A marine conservationist who has studied corals in the Philippines for decades, Carpenter last month testified on behalf of that island nation at the Permanent Court of Arbitration in The Hague, Netherlands.

Carpenter was among two experts - the other was legal -- the Philippines enlisted to explain to a five-judge tribunal the extensive environmental damage China has caused in the South China Sea through aggressive dredging and fishing methods.

Over a week in late November, Carpenter told the panel that incontrovertible satellite imagery shows China destroyed a signifcant amount of reef in the world's most concentrated environment for marine life.

Further, Carpenter said the same behavior, which the Philippines claims violates the United Nations Law of the Sea treaty, has damaged even more coral reef in the sea.

"This is being billed as the biggest law of the sea arbitration ever," Carpenter said in an interview. "It's probably the most meaningful."

The 33-year-old Law of the Sea treaty guarantees unimpeded navigation for trade, oil exploration and fishing. But asserting what it has called ancient territorial rights to the South China Sea, China in recent years dredged the sea bottom to create and claim numerous sand islands atop reefs, some large enough to house military bases.

China has denounced multinational attempts to end its activity in the waters and has not participated in the arbitration hearing in The Hague.

Carpenter, who filed two written reports on the ecological damage to the tribunal, attended the latest hearing in case the judges wished to ask him questions about his findings. They did; Carpenter briefly summarized his reports for the panel, which then handed him 22 questions to address in depth two days later.

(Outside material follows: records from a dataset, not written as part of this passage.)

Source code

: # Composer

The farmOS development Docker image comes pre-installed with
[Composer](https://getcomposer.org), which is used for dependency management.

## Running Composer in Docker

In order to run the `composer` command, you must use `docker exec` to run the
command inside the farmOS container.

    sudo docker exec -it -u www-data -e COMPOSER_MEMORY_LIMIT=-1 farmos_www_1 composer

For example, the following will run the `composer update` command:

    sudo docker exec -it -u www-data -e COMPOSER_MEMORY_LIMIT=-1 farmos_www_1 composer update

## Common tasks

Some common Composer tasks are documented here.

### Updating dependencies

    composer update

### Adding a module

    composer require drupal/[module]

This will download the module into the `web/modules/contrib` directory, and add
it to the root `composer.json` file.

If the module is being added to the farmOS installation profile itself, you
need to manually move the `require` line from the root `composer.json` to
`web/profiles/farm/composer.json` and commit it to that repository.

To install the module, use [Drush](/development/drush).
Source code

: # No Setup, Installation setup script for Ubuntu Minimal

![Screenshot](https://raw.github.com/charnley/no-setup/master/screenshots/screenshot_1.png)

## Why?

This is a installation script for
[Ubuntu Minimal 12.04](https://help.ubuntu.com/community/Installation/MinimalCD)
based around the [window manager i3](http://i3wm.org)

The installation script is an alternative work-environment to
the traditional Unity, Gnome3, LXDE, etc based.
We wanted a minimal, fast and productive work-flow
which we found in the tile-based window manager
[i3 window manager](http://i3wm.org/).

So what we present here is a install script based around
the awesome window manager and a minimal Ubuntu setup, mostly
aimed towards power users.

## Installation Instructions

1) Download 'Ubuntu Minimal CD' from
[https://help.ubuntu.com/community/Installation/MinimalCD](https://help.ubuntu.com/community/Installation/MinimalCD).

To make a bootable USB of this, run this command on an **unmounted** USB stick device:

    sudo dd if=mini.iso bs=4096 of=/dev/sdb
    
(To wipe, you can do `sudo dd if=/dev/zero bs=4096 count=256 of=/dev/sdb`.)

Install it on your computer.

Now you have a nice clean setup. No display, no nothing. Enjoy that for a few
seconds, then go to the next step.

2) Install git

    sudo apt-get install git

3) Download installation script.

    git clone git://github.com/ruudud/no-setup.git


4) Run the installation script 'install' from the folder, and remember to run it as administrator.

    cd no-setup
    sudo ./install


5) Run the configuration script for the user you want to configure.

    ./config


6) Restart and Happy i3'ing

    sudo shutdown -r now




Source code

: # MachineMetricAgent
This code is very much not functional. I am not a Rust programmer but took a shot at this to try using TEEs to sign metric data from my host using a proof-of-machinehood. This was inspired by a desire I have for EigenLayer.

"Suddenly, I had to stand at a lectern and give a 45-minute speech in front of the tribunal," Carpenter said. "I went from sitting in the bleachers to being an active member in history."

Carpenter's testimony at the closed hearing has yet to be released. But a statement from the Philippines' deputy presidential spokeswoman Abigail Valte said Carpenter told the judges China's damage upon the complex coral reef ecosystem "is close to catastrophic."

China's behavior, Carpenter said in his interview, "is blatant and egregious. They plan to control the South China Sea, or at least control the natural resources with these islands."

The United States has noticed. In late October, a U.S. guided missile destroyer appeared within 12 nautical miles of a reef. Last month, according to the New York Times, defense secretary Ashton Carter flew to the aircraft carrier Theodore Roosevelt in the South China Sea, to emphasize the U.S. stabilizing presence in the region and to blame China for raising tensions there.

Carpenter said he expects the tribunal to issue a ruling, in six months, that China has violated international law.

"China will simply say, 'We don't accept the ruling,''' Carpenter predicted. "They will lose credibility on the world stage."